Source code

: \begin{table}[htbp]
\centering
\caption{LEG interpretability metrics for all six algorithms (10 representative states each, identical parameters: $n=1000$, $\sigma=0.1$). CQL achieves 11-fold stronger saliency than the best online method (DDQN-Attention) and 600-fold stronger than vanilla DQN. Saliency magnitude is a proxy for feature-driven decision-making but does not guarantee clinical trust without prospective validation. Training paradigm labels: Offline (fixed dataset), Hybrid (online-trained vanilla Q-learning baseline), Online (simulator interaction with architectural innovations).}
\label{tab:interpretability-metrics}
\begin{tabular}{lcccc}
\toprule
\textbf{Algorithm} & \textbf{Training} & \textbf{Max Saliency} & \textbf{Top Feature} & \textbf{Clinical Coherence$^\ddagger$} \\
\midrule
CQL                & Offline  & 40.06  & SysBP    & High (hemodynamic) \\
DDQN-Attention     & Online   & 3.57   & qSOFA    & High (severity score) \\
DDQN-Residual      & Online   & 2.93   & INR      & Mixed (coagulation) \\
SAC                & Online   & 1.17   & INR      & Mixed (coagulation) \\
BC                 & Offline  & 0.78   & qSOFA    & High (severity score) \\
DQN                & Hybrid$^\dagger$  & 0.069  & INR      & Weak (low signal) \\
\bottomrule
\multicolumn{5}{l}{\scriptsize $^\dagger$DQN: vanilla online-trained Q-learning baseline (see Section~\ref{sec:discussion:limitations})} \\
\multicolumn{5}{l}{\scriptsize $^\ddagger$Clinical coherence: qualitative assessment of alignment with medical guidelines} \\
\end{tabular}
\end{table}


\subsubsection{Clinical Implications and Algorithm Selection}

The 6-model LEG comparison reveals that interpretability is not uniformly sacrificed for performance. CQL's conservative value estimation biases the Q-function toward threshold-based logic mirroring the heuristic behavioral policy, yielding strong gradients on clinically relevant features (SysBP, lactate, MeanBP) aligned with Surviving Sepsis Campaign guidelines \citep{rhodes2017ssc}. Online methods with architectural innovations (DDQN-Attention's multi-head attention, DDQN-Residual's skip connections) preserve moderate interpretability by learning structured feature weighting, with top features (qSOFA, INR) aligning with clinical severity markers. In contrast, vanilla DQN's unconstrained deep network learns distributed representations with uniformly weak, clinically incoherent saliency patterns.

——

* What to do: Exactly as written, please reproduce the lines from the first line of the data to the line containing "vanilla online-trained Q-learning", inclusive, and nothing else.

* Completed exercise:
Source code

: \begin{table}[htbp]
\centering
\caption{LEG interpretability metrics for all six algorithms (10 representative states each, identical parameters: $n=1000$, $\sigma=0.1$). CQL achieves 11-fold stronger saliency than the best online method (DDQN-Attention) and 600-fold stronger than vanilla DQN. Saliency magnitude is a proxy for feature-driven decision-making but does not guarantee clinical trust without prospective validation. Training paradigm labels: Offline (fixed dataset), Hybrid (online-trained vanilla Q-learning baseline), Online (simulator interaction with architectural innovations).}
\label{tab:interpretability-metrics}
\begin{tabular}{lcccc}
\toprule
\textbf{Algorithm} & \textbf{Training} & \textbf{Max Saliency} & \textbf{Top Feature} & \textbf{Clinical Coherence$^\ddagger$} \\
\midrule
CQL                & Offline  & 40.06  & SysBP    & High (hemodynamic) \\
DDQN-Attention     & Online   & 3.57   & qSOFA    & High (severity score) \\
DDQN-Residual      & Online   & 2.93   & INR      & Mixed (coagulation) \\
SAC                & Online   & 1.17   & INR      & Mixed (coagulation) \\
BC                 & Offline  & 0.78   & qSOFA    & High (severity score) \\
DQN                & Hybrid$^\dagger$  & 0.069  & INR      & Weak (low signal) \\
\bottomrule
\multicolumn{5}{l}{\scriptsize $^\dagger$DQN: vanilla online-trained Q-learning baseline (see Section~\ref{sec:discussion:limitations})} \\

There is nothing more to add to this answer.